I would like to suggest one other word not included on their list: charity.


While it is true that 501c3 nonprofits are referred to as charitable organizations by the IRS, most nonprofits do not like the term ‘charity’. 

“Charity” creates images of Oliver Twist (please sir, may I have some more) as well as gives the impression that one should give to nonprofits from their excess. Previously, many of the functions performed by nonprofits were undertaken by the government. As more of these functions shift from to the nonprofit sector, we must shift our giving tendencies.

According to my Google search, a charity is “an organization set up to provide help and raise money for those in need,” and yes, that’s what nonprofits are (though not all). But this definition also suggests that giving is a one-way street. The insinuation of the word “charity” is that the giver is making a sacrifice and expects nothing in return except an IRS donation letter and recognition in the annual report. This is a power division we in the nonprofit sector do not accept; it isn’t a true representation of how nonprofits work.

By donating to a nonprofit, you are playing an important part in this ecosystem of creating a better world. Your donation should not be crumbs left on the table but rather, like your taxes, a contribution to ensuring the safety and well-being for everyone as well as future generations.

What you should do

Some religions require that you tithe (give 10% of your earnings) to the church. While most of us do not have this same requirement, it is a good standard to consider.

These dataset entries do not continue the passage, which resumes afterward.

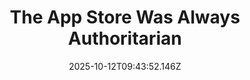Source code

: ---
layout: bookmark
title: The App Store Was Always Authoritarian
tags:
  - Bookmarks
  - Fascism
  - Capitalism
  - Software
  - Web
date: 2025-10-12T09:43:52.146Z
created: 2025-10-12T09:43:52.146Z
modified: 2025-10-12T09:45:12.311Z
link: https://infrequently.org/2025/10/the-app-store-was-always-authoritarian/
id: 1384920229
excerpt: 'Apple bent the knee for months, leaving many commentators to ask why. But the reasons are not mysterious: Apple wants things that only the government can provide, things that will defend and extend its power to extract rents, rather than innovate. Namely, selective exemption from tarrifs and an end to the spectre of pro-competition regulation and the threat of real browsers in the US, the EU, and around the world.'
image: https://infrequently.org/2025/10/the-app-store-was-always-authoritarian/chains-eric-prouzet-small-unsplash.jpg
---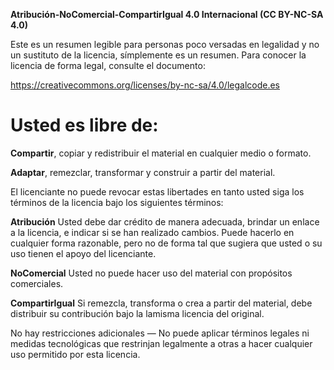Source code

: **Atribución-NoComercial-CompartirIgual 4.0 Internacional (CC BY-NC-SA 4.0)**

Este es un resumen legible para personas poco versadas en legalidad y no un sustituto de la licencia, símplemente es un resumen. Para conocer la licencia de forma legal, consulte el documento:

https://creativecommons.org/licenses/by-nc-sa/4.0/legalcode.es

Usted es libre de:
==================

**Compartir**, copiar y redistribuir el material en cualquier medio o formato.

**Adaptar**, remezclar, transformar y construir a partir del material.

El licenciante no puede revocar estas libertades en tanto usted siga los términos de la licencia bajo los siguientes términos:

**Atribución** Usted debe dar crédito de manera adecuada, brindar un enlace a la licencia, e indicar si se han realizado cambios. Puede hacerlo en cualquier forma razonable, pero no de forma tal que sugiera que usted o su uso tienen el apoyo del licenciante.

**NoComercial** Usted no puede hacer uso del material con propósitos comerciales.

**CompartirIgual** Si remezcla, transforma o crea a partir del material, debe distribuir su contribución bajo la lamisma licencia del original.

No hay restricciones adicionales — No puede aplicar términos legales ni medidas tecnológicas que restrinjan legalmente a otras a hacer cualquier uso permitido por esta licencia.

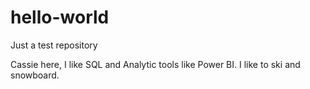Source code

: # hello-world
Just a test repository 

Cassie here, I like SQL and Analytic tools like Power BI.
I like to ski and snowboard.
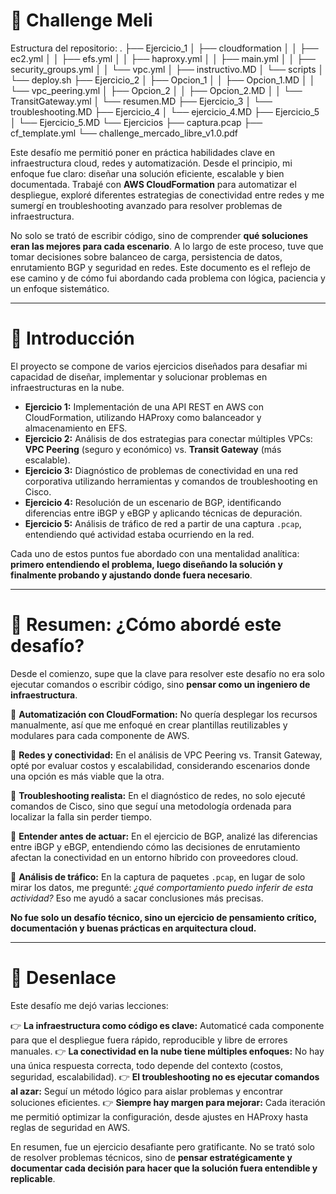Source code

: # 📌 Challenge Meli 
Estructura del repositorio:
.
├── Ejercicio_1
│   ├── cloudformation
│   │   ├── ec2.yml
│   │   ├── efs.yml
│   │   ├── haproxy.yml
│   │   ├── main.yml
│   │   ├── security_groups.yml
│   │   └── vpc.yml
│   ├── instructivo.MD
│   └── scripts
│       └── deploy.sh
├── Ejercicio_2
│   ├── Opcion_1
│   │   ├── Opcion_1.MD
│   │   └── vpc_peering.yml
│   ├── Opcion_2
│   │   ├── Opcion_2.MD
│   │   └── TransitGateway.yml
│   └── resumen.MD
├── Ejercicio_3
│   └── troubleshooting.MD
├── Ejercicio_4
│   └── ejercicio_4.MD
├── Ejercicio_5
│   └── Ejercicio_5.MD
└── Ejercicios
    ├── captura.pcap
    ├── cf_template.yml
    └── challenge_mercado_libre_v1.0.pdf

Este desafío me permitió poner en práctica habilidades clave en infraestructura cloud, redes y automatización. Desde el principio, mi enfoque fue claro: diseñar una solución eficiente, escalable y bien documentada. Trabajé con **AWS CloudFormation** para automatizar el despliegue, exploré diferentes estrategias de conectividad entre redes y me sumergí en troubleshooting avanzado para resolver problemas de infraestructura.

No solo se trató de escribir código, sino de comprender **qué soluciones eran las mejores para cada escenario**. A lo largo de este proceso, tuve que tomar decisiones sobre balanceo de carga, persistencia de datos, enrutamiento BGP y seguridad en redes. Este documento es el reflejo de ese camino y de cómo fui abordando cada problema con lógica, paciencia y un enfoque sistemático.

---

# 📌 Introducción

El proyecto se compone de varios ejercicios diseñados para desafiar mi capacidad de diseñar, implementar y solucionar problemas en infraestructuras en la nube.

- **Ejercicio 1:** Implementación de una API REST en AWS con CloudFormation, utilizando HAProxy como balanceador y almacenamiento en EFS.
- **Ejercicio 2:** Análisis de dos estrategias para conectar múltiples VPCs: **VPC Peering** (seguro y económico) vs. **Transit Gateway** (más escalable).
- **Ejercicio 3:** Diagnóstico de problemas de conectividad en una red corporativa utilizando herramientas y comandos de troubleshooting en Cisco.
- **Ejercicio 4:** Resolución de un escenario de BGP, identificando diferencias entre iBGP y eBGP y aplicando técnicas de depuración.
- **Ejercicio 5:** Análisis de tráfico de red a partir de una captura `.pcap`, entendiendo qué actividad estaba ocurriendo en la red.

Cada uno de estos puntos fue abordado con una mentalidad analítica: **primero entendiendo el problema, luego diseñando la solución y finalmente probando y ajustando donde fuera necesario**.

---

# 📌 Resumen: ¿Cómo abordé este desafío?

Desde el comienzo, supe que la clave para resolver este desafío no era solo ejecutar comandos o escribir código, sino **pensar como un ingeniero de infraestructura**.

🔹 **Automatización con CloudFormation:** No quería desplegar los recursos manualmente, así que me enfoqué en crear plantillas reutilizables y modulares para cada componente de AWS.

🔹 **Redes y conectividad:** En el análisis de VPC Peering vs. Transit Gateway, opté por evaluar costos y escalabilidad, considerando escenarios donde una opción es más viable que la otra.

🔹 **Troubleshooting realista:** En el diagnóstico de redes, no solo ejecuté comandos de Cisco, sino que seguí una metodología ordenada para localizar la falla sin perder tiempo.

🔹 **Entender antes de actuar:** En el ejercicio de BGP, analizé las diferencias entre iBGP y eBGP, entendiendo cómo las decisiones de enrutamiento afectan la conectividad en un entorno híbrido con proveedores cloud.

🔹 **Análisis de tráfico:** En la captura de paquetes `.pcap`, en lugar de solo mirar los datos, me pregunté: *¿qué comportamiento puedo inferir de esta actividad?* Eso me ayudó a sacar conclusiones más precisas.

**No fue solo un desafío técnico, sino un ejercicio de pensamiento crítico, documentación y buenas prácticas en arquitectura cloud.**

---

# 📌 Desenlace

Este desafío me dejó varias lecciones:

👉 **La infraestructura como código es clave:** Automaticé cada componente para que el despliegue fuera rápido, reproducible y libre de errores manuales.
👉 **La conectividad en la nube tiene múltiples enfoques:** No hay una única respuesta correcta, todo depende del contexto (costos, seguridad, escalabilidad).
👉 **El troubleshooting no es ejecutar comandos al azar:** Seguí un método lógico para aislar problemas y encontrar soluciones eficientes.
👉 **Siempre hay margen para mejorar:** Cada iteración me permitió optimizar la configuración, desde ajustes en HAProxy hasta reglas de seguridad en AWS.

En resumen, fue un ejercicio desafiante pero gratificante. No se trató solo de resolver problemas técnicos, sino de **pensar estratégicamente y documentar cada decisión para hacer que la solución fuera entendible y replicable**.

Nonprofits can no longer rely on our giving from whatever extra we have in our pockets. Giving to nonprofits should be part of our personal budgeting process. Our nonprofit community does far too much to ensure the safety and well-being of our citizens, wildlife, and environment to try to get by on thirty cents on the dollar as many statistics suggest. They deserve more; they deserve our full support.

So, as we close this year, you still have time to make a final donation to the nonprofits whose mission you support. Many are eligible for matching grants which will allow your donation to go even farther and yes, by donating at the end of the year, you are eligible to take the donations off on your 2021 taxes. Trust me, you will be glad you did in April.

Soliciting your ideas

If you know of a nonprofit that is doing something great, celebrating a success, needs some outstanding volunteers or hosting an event, let me know! This column (aside from a little education) celebrates nonprofits! 

Mary Beth Harrington, CVA (Certified Volunteer Administrator) lives in Tumwater. She travels the country speaking at conferences and to individual organizations articulating issues facing nonprofits. Send your ideas to her at

[Editor’s note: The JOLT News Organization, publisher of The JOLT, is a nonprofit organization and also doesn't consider itself to be a charity.  If you appreciate our work and want to see more of it, we hope you'll consider contributing to our year-end campaign.  Every dollar (up to $1,000 per contributor) is matched dollar-to-dollar by NewsMatch. And your contribution is tax-deductible if made through this website.  Thank you. ]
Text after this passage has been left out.